You can do this in two ways:
-
Modify your SAS programs to reduce the number of times you have to process
the data. There are ways to reduce the number of times you process data,
including using WHERE processing, using indexes, using both engines and data
sets efficiently, and accessing data through views.
-
Reduce the number of data accesses by processing more data each time the
device is accessed. See details on the BUFNO=, the BUFSIZE=, the CATCACHE=,
and the COMPRESS= options in the SAS Systems Options portion of this
paper.
Another way to improve efficiency is to use the DROP, KEEP, and LENGTH statements
to reduce the size of any given observation and to use the OBS= and FIRSTOBS=
options to reduce the number of observations processed.
When you create a temporary data set and include only the needed variables
and observation, you can reduce the number of I/Os required to process the
data. See Chapter 4 "Starting with SAS Data Sets," in SAS Language and
Procedures: Usage, Version 6, First Edition for more information on DROP,
KEEP, LENGTH, OBS and FIRSTOBS.
One final way to improve efficiency is to balance the I/O processing by keeping
the SAS WORK directory and system swap files on separate disk drives.
Techniques for Optimizing Memory Usage
If memory is your critical resource, several techniques can reduce the dependence
on increased memory. However, most of them will also increase I/O processing
or CPU usage.
By increasing the value of the MEMSIZE system option, you can decrease the
processing time because the amount of time spent on paging is reduced.
You can make tradeoffs between memory and other resources.
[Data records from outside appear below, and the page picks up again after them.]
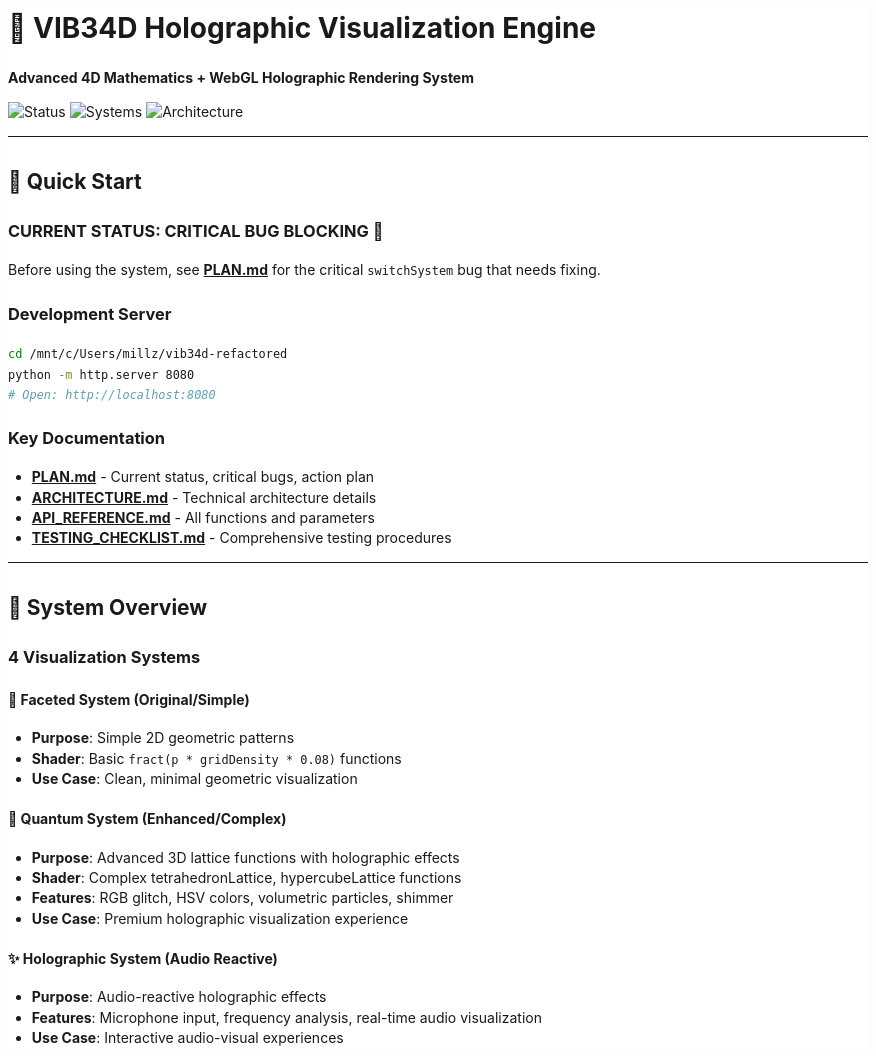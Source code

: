 # 🌌 VIB34D Holographic Visualization Engine

**Advanced 4D Mathematics + WebGL Holographic Rendering System**

![Status](https://img.shields.io/badge/Status-Critical_Bug_Fix_Needed-red)
![Systems](https://img.shields.io/badge/Systems-4_Complete-blue)
![Architecture](https://img.shields.io/badge/Architecture-ES6_Modular-green)

---

## 🚀 Quick Start

### **CURRENT STATUS: CRITICAL BUG BLOCKING** 🚨
Before using the system, see **[PLAN.md](PLAN.md)** for the critical `switchSystem` bug that needs fixing.

### **Development Server**
```bash
cd /mnt/c/Users/millz/vib34d-refactored
python -m http.server 8080
# Open: http://localhost:8080
```

### **Key Documentation**
- **[PLAN.md](PLAN.md)** - Current status, critical bugs, action plan
- **[ARCHITECTURE.md](ARCHITECTURE.md)** - Technical architecture details
- **[API_REFERENCE.md](API_REFERENCE.md)** - All functions and parameters
- **[TESTING_CHECKLIST.md](TESTING_CHECKLIST.md)** - Comprehensive testing procedures

---

## 🎯 System Overview

### **4 Visualization Systems**

#### **🔷 Faceted System** (Original/Simple)
- **Purpose**: Simple 2D geometric patterns 
- **Shader**: Basic `fract(p * gridDensity * 0.08)` functions
- **Use Case**: Clean, minimal geometric visualization

#### **🌌 Quantum System** (Enhanced/Complex)
- **Purpose**: Advanced 3D lattice functions with holographic effects
- **Shader**: Complex tetrahedronLattice, hypercubeLattice functions
- **Features**: RGB glitch, HSV colors, volumetric particles, shimmer
- **Use Case**: Premium holographic visualization experience

#### **✨ Holographic System** (Audio Reactive)
- **Purpose**: Audio-reactive holographic effects
- **Features**: Microphone input, frequency analysis, real-time audio visualization
- **Use Case**: Interactive audio-visual experiences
To make the most
of the I/O subsystem, you need to use more and larger buffers. These buffers
must share space with the other memory demands of your SAS session.
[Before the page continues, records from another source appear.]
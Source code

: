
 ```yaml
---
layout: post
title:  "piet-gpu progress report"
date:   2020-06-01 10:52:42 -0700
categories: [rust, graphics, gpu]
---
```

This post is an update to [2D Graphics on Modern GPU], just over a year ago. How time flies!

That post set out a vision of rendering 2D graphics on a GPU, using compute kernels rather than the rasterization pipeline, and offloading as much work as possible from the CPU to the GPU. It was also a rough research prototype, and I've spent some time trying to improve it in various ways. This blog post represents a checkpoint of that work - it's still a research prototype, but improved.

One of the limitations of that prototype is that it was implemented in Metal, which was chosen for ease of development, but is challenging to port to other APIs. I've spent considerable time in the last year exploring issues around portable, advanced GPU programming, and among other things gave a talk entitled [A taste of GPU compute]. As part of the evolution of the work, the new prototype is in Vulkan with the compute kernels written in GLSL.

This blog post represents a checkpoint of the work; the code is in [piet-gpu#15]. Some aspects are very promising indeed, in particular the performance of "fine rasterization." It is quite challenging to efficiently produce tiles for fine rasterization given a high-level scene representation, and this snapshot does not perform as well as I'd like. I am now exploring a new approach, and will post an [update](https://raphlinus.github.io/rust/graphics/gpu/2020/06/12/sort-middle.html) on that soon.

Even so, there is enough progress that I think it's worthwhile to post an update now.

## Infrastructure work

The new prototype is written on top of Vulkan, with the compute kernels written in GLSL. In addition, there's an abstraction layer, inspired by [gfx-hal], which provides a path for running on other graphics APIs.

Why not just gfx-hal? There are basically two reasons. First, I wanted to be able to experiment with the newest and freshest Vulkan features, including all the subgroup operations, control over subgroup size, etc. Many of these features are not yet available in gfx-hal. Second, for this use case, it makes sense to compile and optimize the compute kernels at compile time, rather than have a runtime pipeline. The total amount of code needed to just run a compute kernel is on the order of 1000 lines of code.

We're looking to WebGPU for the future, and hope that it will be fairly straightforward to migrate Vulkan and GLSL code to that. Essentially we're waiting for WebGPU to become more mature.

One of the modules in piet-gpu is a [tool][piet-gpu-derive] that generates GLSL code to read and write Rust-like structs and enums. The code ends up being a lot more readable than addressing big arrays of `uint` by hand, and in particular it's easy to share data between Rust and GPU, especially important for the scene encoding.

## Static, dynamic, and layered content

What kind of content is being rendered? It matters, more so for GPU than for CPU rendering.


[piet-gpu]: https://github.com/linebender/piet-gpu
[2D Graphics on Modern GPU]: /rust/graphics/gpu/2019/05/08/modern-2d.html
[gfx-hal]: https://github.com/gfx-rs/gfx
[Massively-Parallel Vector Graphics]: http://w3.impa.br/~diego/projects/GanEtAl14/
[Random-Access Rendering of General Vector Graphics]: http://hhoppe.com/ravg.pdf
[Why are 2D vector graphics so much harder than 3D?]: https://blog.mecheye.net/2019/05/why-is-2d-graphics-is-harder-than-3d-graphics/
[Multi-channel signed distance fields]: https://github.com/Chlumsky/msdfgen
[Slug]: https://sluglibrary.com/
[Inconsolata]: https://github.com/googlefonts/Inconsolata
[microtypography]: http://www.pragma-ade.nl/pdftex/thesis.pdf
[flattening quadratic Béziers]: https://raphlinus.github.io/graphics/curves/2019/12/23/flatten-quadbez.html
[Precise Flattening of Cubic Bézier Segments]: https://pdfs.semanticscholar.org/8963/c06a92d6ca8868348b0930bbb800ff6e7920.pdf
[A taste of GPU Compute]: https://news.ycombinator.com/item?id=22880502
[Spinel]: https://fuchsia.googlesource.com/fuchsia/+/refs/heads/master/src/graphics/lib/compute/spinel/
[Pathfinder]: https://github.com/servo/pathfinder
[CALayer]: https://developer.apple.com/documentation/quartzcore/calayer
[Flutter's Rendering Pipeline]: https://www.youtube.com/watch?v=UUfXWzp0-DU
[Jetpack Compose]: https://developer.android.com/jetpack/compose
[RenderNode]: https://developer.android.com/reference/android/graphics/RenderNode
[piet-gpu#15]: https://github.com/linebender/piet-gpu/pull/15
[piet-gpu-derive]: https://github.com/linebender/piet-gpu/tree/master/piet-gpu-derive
Techniques for Optimizing CPU Performance
Executing a single stream of code takes approximately the same amount of
CPU each time that code is executed. Optimizing CPU performance in these
instances is usually a tradeoff, and the cost is using more memory (see MEMSIZE
System Option).
Because the CPU performs all the processing needed to perform an I/O operation,
an option or technique that reduces the number of I/O operations often has
a positive effect on CPU usage.
-
Storing Compiled Code for Computation-Intensive DATA Steps - Another technique
that can improve CPU performance is to store DATA step code that is executed
repeatedly as compiled code rather than as SAS source code. This is especially
true for large DATA step jobs that are not I/O-intensive. For more information
on the Stored Program Facility, see Appendix 3 in SAS Language:
Reference.
-
Reducing Search Time for SAS Executable Files - Your default configuration
file specifies a certain order for the directories containing SAS executable
files. You can rearrange the directory specifications in the PATH option
so that the most commonly accessed directories are listed first. Place the
least commonly accessed directories last.
-
Specifying Variable Lengths - When the SAS System processes the data vector,
it typically moves the data in one large operation rather than individual
variables. When data are properly aligned (in 8-byte boundaries), data movement
can occur in as little as 2 clock cycles (a single load, followed by a single
store). Unaligned data are moved by more complex means, at worst, a single
byte at a time. This would be a least eight times slower for an 8-byte variable.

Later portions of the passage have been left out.